Bharat Petroleum Corporation Limited (BPCL) has begun a trial run on its 33-km aviation turbine fuel (ATF) pipeline linking the company’s refinery here to the Cochin International Airport, Nedumbassery, and has finalised plans to lay a 229-km pipeline linking Kochi and Coimbatore for cooking gas supply.
The LPG pipeline from BPCL’s refinery here to Coimbatore will be established at a cost of over Rs. 500 crore. The pipeline will eliminate the need for transporting by road cooking gas to bottling plants between Kochi and Coimbatore.

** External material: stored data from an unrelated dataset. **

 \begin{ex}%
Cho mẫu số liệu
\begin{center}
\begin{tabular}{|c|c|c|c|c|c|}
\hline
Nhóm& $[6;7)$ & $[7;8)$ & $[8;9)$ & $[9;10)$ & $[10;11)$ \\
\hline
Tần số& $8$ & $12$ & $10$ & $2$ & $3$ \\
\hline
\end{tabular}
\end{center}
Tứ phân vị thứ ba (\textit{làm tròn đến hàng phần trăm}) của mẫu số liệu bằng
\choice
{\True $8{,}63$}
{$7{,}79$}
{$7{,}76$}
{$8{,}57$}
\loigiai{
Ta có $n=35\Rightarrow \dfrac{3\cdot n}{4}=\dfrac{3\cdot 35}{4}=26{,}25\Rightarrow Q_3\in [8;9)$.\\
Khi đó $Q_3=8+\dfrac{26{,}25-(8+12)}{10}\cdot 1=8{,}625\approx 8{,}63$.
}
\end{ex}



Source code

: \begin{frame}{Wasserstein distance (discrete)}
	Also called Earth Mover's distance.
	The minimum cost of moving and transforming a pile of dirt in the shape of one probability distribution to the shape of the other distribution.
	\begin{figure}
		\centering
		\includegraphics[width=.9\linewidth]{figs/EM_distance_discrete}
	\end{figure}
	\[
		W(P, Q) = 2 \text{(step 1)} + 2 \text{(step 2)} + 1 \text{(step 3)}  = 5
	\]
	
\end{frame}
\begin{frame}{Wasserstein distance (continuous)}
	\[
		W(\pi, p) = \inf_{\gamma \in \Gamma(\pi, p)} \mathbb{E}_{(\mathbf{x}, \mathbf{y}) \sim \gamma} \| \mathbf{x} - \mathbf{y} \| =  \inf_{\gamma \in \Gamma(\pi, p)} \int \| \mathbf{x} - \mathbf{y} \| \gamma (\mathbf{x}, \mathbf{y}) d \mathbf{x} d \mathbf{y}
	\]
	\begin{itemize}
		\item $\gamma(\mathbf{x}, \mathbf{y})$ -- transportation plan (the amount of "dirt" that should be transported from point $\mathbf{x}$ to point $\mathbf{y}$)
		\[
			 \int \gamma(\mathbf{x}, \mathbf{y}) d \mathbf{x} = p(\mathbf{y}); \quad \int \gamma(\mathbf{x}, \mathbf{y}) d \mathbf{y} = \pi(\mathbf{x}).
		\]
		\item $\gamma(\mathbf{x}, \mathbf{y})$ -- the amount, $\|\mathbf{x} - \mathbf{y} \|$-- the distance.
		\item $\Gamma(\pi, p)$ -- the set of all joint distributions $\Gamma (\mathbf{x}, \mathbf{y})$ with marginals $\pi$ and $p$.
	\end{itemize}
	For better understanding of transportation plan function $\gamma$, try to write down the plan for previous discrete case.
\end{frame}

The LPG pipeline project is linked to the refinery’s integrated expansion and modernisation, which will result in the BPCL refinery producing 1.26 million tonnes of LPG. Kerala’s monthly LPG requirement is around 65,000 tonnes.
Executive director of the refinery Prasad K. Panikker told The Hindu on Thursday that the ATF pipeline, which cost Rs. 40 crore, was doing well and yielding expected results.
It was built to address the twin problems of pollution caused by transport of ATF by road and frequent disruption in supplies.
Commercial supplies through the pipeline are expected to begin in two to three weeks. The pipeline, built to pump 100 kilo litres an hour, will meet the expanding requirement for aviation fuel at the Nedumbassery airport, which is expanding business and building an entirely new international terminal.
The airport’s fuel requirement currently stands at approximately 15,000 kl a month and the new pipeline means that it has taken nearly 40 lorries off National Highway No. 47 on one of its busiest stretches in Kerala. Mr. Panikker said that BPCL was awaiting clearance from the Petroleum and Natural Gas Regulatory Board for the LPG pipeline project.